TASK DETAILS:
Would you please copy every line below that includes the string "nonumber"?

Stored data
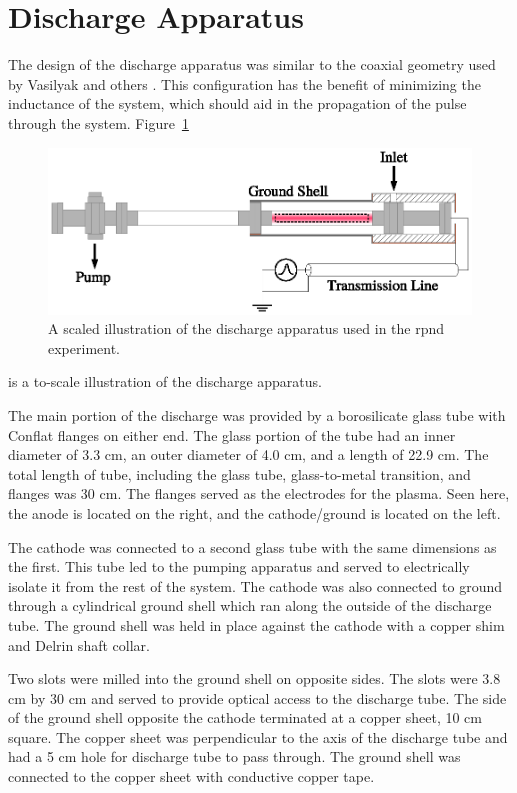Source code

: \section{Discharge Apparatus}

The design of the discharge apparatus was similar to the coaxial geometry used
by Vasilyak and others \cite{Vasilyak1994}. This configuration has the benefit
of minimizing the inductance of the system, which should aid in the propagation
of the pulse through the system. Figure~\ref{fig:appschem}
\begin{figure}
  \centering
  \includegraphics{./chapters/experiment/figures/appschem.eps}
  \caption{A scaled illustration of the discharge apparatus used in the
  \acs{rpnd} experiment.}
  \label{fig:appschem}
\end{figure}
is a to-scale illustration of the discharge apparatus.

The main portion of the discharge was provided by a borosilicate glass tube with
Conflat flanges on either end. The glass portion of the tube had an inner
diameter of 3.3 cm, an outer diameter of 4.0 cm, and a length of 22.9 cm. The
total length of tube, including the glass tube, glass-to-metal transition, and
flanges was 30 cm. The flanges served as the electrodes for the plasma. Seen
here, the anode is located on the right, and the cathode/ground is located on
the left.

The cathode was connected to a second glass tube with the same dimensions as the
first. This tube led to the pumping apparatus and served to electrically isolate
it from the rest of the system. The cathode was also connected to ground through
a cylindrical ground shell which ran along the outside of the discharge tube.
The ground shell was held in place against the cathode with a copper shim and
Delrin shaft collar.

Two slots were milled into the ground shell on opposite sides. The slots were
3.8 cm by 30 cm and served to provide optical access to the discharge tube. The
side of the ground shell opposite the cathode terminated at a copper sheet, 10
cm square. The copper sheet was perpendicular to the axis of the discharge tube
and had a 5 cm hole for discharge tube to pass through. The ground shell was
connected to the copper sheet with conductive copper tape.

...

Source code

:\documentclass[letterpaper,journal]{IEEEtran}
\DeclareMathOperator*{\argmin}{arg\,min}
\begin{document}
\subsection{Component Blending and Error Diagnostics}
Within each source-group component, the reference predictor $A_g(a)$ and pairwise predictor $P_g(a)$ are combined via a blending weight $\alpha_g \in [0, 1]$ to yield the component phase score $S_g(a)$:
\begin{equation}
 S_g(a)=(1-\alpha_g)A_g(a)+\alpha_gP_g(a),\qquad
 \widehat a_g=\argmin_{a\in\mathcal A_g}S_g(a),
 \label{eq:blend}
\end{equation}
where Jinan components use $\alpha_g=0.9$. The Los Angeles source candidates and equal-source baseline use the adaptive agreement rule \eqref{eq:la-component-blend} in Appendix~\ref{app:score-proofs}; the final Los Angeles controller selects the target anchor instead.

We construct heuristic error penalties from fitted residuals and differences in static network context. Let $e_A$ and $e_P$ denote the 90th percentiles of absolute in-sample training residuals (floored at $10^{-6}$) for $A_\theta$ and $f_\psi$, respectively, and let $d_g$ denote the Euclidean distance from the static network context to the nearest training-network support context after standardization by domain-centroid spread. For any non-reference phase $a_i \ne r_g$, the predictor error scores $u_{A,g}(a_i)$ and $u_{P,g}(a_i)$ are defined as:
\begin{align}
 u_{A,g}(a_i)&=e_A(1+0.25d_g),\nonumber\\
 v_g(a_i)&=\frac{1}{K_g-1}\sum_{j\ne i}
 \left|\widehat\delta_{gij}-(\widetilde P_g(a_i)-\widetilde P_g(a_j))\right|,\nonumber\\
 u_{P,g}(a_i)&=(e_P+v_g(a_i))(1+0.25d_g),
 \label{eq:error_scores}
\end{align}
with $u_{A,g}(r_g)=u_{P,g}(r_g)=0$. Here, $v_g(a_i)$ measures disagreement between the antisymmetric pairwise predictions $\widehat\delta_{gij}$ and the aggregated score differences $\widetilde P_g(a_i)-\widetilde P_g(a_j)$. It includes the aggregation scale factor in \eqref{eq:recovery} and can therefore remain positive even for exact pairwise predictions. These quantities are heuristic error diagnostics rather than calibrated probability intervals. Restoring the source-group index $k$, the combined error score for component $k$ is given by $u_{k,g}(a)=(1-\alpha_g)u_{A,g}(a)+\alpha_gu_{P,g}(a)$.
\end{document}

---

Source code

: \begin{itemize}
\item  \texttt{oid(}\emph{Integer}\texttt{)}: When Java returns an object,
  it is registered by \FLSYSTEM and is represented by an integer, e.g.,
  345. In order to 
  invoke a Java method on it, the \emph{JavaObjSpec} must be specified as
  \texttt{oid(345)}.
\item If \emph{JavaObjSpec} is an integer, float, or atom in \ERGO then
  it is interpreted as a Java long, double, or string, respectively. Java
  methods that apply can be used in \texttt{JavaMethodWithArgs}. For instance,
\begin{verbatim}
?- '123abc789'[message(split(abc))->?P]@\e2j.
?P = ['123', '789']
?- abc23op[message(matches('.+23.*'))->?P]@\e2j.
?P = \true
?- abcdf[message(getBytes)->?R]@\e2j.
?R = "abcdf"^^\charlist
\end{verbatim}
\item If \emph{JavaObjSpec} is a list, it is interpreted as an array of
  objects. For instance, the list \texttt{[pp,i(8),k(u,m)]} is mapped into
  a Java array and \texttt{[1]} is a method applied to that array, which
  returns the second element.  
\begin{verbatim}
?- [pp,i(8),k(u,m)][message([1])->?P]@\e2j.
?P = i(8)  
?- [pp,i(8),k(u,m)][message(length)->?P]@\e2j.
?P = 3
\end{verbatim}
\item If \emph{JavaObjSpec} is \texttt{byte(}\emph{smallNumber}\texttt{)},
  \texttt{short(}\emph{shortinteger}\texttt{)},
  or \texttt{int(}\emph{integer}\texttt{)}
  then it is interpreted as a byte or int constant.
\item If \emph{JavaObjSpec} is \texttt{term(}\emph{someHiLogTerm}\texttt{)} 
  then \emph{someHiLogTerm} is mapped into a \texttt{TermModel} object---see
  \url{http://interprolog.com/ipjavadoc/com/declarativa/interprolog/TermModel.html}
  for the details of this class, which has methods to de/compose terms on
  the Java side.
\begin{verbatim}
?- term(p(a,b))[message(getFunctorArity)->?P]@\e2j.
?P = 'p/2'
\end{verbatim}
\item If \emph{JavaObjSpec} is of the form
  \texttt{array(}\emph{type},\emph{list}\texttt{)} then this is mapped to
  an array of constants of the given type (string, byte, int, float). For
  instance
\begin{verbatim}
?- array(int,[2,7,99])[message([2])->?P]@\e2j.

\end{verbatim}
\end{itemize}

THE COMPLETED TASK:
 u_{A,g}(a_i)&=e_A(1+0.25d_g),\nonumber\\
 \left|\widehat\delta_{gij}-(\widetilde P_g(a_i)-\widetilde P_g(a_j))\right|,\nonumber\\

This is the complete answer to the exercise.